→ EXERCISE DESCRIPTION
Only lines with the string "specific" matter here; gather them from the material below.

→ EXERCISE MATERIALS
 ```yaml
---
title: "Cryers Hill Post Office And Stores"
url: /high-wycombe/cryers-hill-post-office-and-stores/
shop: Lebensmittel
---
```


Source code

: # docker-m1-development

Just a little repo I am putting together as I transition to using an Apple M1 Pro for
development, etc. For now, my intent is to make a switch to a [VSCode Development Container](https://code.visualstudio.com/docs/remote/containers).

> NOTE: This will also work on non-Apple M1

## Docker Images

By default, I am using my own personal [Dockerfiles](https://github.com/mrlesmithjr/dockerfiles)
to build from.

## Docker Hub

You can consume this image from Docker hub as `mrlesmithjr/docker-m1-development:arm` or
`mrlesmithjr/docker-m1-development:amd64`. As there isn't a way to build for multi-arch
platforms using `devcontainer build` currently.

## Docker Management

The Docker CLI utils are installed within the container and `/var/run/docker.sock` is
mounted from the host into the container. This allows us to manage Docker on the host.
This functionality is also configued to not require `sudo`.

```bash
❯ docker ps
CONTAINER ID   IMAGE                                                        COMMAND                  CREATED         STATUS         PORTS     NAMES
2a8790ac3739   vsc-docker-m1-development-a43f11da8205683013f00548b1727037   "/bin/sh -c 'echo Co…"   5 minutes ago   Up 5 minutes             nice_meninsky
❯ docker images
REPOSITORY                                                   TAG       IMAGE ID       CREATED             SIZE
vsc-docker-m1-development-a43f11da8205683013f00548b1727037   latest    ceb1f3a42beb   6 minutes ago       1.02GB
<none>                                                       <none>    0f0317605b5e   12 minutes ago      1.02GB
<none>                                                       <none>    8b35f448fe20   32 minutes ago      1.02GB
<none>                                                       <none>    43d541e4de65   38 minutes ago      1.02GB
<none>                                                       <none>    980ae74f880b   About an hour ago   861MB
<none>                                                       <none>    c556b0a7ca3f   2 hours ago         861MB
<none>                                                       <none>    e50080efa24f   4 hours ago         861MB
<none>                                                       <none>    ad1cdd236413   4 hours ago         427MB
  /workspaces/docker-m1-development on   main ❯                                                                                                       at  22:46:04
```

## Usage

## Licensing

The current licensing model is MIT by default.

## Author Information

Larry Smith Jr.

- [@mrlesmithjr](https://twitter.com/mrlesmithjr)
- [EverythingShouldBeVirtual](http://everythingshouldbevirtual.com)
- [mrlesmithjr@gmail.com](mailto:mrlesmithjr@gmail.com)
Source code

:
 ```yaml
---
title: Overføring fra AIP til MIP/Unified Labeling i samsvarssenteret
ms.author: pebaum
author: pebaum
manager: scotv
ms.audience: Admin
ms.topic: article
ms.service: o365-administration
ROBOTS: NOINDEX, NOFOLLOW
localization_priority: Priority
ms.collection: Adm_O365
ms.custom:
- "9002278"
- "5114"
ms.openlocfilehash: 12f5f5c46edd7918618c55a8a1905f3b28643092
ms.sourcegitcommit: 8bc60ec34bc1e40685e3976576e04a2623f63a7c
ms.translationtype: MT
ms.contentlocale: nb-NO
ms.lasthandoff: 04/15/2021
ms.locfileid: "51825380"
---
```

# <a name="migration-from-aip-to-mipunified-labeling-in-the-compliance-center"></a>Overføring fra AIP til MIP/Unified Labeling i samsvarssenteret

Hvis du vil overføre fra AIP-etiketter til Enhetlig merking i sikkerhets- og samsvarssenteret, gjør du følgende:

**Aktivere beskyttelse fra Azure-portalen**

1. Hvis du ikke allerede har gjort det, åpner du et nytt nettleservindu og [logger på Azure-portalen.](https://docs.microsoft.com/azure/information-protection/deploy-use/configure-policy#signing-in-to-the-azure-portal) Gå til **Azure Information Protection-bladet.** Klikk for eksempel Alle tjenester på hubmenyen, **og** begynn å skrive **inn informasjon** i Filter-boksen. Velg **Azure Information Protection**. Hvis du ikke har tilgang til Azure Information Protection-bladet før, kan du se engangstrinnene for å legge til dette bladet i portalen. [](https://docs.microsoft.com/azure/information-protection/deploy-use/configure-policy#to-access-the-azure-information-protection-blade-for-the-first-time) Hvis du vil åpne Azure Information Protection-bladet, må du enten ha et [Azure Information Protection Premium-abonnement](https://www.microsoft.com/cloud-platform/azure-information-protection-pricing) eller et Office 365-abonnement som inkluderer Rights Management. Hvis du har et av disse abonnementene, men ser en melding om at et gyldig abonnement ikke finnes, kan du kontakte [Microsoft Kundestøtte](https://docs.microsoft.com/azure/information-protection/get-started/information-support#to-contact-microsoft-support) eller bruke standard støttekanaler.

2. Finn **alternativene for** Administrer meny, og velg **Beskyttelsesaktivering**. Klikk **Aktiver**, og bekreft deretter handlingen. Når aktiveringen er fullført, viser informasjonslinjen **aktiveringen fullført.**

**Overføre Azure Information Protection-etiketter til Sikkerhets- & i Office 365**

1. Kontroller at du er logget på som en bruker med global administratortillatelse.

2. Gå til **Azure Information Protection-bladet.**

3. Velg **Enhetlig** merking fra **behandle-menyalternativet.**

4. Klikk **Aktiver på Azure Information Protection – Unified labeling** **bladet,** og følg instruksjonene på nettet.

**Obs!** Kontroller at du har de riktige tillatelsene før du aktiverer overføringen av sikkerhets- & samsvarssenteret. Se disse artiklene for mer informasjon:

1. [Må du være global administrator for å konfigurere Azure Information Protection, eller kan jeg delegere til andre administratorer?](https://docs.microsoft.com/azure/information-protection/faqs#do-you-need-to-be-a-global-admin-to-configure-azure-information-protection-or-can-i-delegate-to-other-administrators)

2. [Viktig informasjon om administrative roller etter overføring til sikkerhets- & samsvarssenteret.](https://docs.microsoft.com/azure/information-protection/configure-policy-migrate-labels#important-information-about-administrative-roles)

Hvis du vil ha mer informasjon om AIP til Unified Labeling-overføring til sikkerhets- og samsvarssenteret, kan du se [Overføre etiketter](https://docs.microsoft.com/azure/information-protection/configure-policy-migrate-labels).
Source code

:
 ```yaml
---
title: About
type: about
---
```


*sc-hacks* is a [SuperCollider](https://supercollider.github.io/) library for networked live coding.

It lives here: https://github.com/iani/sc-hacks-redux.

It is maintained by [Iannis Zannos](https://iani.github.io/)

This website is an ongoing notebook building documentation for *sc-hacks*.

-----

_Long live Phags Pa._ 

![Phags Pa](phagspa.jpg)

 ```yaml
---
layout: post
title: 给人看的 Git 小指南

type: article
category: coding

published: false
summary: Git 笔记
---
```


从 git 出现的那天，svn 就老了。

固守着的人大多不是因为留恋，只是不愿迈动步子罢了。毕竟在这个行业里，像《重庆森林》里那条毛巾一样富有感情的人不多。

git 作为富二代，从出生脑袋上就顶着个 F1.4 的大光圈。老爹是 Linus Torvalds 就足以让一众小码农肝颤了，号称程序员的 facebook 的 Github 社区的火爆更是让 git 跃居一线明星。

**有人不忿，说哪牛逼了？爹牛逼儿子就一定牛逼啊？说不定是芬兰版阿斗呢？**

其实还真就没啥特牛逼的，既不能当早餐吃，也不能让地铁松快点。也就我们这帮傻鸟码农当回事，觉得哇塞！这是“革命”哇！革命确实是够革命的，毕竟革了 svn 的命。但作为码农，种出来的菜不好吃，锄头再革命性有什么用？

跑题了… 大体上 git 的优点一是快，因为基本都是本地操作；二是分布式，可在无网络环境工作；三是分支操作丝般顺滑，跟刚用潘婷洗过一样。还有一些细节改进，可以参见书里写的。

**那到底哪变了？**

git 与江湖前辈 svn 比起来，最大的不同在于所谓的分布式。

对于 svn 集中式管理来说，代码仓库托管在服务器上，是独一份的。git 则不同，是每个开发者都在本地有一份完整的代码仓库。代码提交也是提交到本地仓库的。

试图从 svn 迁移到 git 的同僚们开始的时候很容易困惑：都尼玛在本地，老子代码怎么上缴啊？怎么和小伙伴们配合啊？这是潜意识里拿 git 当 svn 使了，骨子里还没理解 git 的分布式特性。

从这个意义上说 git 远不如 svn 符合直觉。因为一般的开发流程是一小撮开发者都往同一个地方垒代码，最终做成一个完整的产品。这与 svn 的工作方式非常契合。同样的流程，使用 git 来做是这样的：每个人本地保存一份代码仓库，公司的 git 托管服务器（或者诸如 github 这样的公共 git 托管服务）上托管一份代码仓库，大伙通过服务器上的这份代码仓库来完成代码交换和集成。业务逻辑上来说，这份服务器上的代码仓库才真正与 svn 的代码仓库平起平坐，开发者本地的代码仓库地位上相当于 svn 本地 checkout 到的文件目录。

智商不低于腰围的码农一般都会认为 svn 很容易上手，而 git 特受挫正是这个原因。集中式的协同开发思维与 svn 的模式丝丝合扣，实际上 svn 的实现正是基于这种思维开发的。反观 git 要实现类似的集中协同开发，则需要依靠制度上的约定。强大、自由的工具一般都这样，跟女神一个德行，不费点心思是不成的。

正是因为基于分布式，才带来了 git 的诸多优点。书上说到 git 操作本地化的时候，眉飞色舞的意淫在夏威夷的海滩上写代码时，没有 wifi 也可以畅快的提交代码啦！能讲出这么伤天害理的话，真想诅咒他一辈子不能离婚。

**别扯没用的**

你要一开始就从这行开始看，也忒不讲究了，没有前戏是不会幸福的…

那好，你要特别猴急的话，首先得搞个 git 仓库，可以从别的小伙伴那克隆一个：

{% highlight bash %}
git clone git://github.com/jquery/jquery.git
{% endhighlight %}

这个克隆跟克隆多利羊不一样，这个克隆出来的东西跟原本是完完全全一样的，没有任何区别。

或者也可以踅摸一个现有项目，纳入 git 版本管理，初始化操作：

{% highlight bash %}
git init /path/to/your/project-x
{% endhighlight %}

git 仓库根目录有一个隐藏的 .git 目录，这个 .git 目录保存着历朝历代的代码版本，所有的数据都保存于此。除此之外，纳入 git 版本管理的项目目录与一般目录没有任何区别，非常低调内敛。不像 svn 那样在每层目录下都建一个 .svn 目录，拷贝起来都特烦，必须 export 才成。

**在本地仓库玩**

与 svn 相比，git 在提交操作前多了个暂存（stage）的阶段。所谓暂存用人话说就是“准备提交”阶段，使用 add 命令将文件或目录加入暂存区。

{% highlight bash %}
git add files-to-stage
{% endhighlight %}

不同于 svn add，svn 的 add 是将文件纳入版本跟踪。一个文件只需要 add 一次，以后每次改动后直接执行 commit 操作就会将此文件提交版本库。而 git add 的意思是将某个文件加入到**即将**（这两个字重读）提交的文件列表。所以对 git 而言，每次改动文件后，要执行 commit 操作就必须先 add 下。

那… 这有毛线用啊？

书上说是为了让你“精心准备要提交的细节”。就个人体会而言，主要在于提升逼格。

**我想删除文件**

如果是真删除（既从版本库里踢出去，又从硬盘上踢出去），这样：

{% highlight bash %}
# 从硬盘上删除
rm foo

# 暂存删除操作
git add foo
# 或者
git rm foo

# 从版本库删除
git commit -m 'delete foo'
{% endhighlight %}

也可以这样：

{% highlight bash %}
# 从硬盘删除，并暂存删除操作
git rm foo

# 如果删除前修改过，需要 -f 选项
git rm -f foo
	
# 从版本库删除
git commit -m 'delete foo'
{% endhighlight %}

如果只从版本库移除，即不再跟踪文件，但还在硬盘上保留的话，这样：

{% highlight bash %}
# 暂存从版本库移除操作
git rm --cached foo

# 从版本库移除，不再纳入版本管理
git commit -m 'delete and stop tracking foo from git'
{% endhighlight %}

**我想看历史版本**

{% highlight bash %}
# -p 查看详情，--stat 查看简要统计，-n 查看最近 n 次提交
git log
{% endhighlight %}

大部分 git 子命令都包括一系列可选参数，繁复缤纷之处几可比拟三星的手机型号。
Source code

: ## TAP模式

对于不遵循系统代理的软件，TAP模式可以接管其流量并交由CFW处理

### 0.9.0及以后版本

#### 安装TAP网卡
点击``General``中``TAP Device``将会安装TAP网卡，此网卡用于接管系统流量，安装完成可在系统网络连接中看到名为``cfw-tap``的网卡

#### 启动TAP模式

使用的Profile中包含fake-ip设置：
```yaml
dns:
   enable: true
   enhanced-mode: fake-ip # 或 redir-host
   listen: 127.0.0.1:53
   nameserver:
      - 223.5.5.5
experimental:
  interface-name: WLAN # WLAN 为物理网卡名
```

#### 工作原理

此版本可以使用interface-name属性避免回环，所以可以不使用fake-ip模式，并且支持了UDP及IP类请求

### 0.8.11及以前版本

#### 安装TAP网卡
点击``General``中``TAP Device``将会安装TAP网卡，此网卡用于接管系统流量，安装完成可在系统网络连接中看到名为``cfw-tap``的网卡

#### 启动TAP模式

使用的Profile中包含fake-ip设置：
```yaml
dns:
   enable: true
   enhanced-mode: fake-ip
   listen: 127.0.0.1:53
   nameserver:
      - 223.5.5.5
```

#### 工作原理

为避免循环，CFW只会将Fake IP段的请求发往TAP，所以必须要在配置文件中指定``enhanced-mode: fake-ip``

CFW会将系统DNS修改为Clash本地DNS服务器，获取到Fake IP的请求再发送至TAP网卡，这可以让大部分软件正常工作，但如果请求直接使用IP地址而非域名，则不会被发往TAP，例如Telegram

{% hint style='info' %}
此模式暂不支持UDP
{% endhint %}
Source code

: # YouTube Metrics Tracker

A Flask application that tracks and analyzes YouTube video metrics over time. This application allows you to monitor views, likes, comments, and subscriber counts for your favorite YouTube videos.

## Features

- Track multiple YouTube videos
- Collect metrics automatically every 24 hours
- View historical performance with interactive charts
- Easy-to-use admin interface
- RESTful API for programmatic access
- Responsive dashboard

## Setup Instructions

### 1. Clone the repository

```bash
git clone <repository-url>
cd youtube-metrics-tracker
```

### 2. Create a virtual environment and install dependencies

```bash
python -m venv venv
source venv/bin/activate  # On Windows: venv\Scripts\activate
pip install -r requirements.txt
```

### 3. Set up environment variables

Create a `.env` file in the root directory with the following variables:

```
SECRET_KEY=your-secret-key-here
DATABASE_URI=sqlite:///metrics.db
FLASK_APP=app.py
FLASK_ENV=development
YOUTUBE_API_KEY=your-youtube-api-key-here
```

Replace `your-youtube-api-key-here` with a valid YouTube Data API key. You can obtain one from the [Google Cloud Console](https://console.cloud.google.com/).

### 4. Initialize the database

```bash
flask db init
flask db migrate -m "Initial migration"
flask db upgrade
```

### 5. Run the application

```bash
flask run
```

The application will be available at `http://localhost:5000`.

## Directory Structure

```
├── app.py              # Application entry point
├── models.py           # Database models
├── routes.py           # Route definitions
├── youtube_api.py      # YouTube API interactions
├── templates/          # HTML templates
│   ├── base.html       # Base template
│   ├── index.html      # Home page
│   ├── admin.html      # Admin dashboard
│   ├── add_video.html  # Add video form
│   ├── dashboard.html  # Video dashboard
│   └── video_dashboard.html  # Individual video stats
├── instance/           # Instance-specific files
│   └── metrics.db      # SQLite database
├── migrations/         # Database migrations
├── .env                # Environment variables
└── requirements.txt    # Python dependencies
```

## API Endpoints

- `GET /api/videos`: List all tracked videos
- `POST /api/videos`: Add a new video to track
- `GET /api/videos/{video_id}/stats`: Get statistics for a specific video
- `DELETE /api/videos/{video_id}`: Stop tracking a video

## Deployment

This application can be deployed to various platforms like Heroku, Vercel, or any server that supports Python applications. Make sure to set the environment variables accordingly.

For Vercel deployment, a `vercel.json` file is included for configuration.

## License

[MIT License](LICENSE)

→ EXERCISE OUTPUT
├── instance/           # Instance-specific files
- `GET /api/videos/{video_id}/stats`: Get statistics for a specific video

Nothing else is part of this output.